Stored items
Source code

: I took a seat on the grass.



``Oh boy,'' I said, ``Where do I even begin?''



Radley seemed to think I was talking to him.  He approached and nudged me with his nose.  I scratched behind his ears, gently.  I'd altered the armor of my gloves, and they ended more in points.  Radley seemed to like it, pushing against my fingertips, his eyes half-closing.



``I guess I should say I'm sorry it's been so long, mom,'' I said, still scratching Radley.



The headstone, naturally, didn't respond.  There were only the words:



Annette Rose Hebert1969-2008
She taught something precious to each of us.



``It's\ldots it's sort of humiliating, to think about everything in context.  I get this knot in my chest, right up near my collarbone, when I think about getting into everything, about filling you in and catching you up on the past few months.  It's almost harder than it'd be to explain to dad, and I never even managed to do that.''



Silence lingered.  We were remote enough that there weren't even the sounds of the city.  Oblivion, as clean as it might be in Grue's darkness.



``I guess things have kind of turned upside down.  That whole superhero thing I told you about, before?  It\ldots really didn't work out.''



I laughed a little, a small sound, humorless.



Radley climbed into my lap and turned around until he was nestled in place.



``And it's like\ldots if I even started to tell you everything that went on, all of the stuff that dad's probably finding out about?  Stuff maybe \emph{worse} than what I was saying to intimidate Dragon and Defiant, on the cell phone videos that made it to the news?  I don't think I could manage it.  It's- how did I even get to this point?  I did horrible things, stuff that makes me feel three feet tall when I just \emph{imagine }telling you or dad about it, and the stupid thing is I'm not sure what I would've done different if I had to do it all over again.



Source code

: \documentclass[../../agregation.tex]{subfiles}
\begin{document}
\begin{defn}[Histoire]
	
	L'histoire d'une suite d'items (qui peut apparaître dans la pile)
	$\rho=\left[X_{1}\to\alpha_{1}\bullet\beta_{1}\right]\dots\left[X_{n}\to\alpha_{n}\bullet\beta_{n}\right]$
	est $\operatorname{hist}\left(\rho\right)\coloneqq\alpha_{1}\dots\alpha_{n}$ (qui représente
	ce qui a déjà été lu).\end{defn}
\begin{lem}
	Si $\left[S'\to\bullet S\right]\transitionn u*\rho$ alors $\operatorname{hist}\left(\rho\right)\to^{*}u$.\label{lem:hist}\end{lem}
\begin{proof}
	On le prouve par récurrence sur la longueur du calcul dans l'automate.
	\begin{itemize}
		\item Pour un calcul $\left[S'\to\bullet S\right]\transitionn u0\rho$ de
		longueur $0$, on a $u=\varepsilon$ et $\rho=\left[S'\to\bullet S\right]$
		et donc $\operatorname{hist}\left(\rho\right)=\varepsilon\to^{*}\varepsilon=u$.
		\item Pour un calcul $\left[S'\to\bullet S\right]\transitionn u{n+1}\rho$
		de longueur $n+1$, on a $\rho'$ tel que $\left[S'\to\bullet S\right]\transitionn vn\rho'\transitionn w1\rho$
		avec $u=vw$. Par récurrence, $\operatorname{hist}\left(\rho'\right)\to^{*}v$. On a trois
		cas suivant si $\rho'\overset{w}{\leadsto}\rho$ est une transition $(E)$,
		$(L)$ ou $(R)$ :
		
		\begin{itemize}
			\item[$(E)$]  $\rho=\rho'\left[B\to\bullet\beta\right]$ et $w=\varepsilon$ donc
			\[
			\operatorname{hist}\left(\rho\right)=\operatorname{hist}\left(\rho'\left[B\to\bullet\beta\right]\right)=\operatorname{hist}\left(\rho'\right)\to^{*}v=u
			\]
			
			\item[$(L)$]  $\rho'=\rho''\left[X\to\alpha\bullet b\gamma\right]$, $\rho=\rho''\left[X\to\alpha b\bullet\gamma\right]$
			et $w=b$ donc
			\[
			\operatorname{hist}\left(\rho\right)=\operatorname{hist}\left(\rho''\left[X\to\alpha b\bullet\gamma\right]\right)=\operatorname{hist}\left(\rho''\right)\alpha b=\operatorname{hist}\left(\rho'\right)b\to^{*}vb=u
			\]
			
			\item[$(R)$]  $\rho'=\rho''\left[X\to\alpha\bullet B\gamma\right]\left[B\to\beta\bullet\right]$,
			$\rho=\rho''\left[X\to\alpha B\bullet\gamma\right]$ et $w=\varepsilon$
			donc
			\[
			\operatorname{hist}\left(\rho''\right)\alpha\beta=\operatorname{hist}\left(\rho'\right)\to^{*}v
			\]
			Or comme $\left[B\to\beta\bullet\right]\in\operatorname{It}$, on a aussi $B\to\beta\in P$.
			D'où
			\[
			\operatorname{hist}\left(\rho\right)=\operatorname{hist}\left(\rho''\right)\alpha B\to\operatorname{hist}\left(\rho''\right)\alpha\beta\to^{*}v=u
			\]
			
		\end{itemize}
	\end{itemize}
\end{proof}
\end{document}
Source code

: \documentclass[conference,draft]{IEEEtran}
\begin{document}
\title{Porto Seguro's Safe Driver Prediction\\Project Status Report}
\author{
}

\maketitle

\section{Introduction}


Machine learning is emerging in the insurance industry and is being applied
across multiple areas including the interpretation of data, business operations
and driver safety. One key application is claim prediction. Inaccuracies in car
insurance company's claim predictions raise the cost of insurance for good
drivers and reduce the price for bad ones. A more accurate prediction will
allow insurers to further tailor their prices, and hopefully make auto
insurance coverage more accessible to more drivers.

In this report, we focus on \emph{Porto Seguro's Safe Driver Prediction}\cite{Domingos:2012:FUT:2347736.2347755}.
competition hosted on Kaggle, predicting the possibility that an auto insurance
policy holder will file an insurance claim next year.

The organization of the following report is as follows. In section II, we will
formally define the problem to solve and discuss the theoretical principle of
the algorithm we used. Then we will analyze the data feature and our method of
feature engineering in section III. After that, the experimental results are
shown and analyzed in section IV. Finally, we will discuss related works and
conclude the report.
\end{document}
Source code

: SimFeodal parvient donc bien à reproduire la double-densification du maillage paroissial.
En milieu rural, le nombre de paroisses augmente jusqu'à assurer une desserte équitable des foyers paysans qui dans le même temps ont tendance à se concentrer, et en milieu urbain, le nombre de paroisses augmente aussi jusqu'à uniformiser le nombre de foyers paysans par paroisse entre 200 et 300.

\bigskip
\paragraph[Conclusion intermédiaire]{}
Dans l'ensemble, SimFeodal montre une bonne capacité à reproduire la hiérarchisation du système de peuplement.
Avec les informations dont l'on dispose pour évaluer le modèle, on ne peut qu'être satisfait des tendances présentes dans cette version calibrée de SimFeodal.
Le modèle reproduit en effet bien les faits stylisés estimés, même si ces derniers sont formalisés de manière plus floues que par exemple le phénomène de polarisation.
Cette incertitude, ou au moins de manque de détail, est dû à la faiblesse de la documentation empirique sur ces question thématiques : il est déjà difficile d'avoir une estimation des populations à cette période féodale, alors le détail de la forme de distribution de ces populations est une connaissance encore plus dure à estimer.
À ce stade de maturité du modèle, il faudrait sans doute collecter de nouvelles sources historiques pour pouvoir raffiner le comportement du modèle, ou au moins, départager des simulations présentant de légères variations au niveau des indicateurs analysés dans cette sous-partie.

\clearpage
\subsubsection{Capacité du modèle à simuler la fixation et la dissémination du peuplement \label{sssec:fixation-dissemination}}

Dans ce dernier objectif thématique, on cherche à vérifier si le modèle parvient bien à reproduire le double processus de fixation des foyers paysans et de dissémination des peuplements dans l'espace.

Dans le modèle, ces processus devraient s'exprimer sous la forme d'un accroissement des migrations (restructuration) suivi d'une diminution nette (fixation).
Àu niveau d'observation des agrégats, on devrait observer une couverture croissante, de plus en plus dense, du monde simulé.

WORK TASK
In the records above, find each line with the word "donc" and copy it out.

TASK SOLUTION
		et donc $\operatorname{hist}\left(\rho\right)=\varepsilon\to^{*}\varepsilon=u$.
			\item[$(E)$]  $\rho=\rho'\left[B\to\bullet\beta\right]$ et $w=\varepsilon$ donc
			et $w=b$ donc
			donc
: SimFeodal parvient donc bien à reproduire la double-densification du maillage paroissial.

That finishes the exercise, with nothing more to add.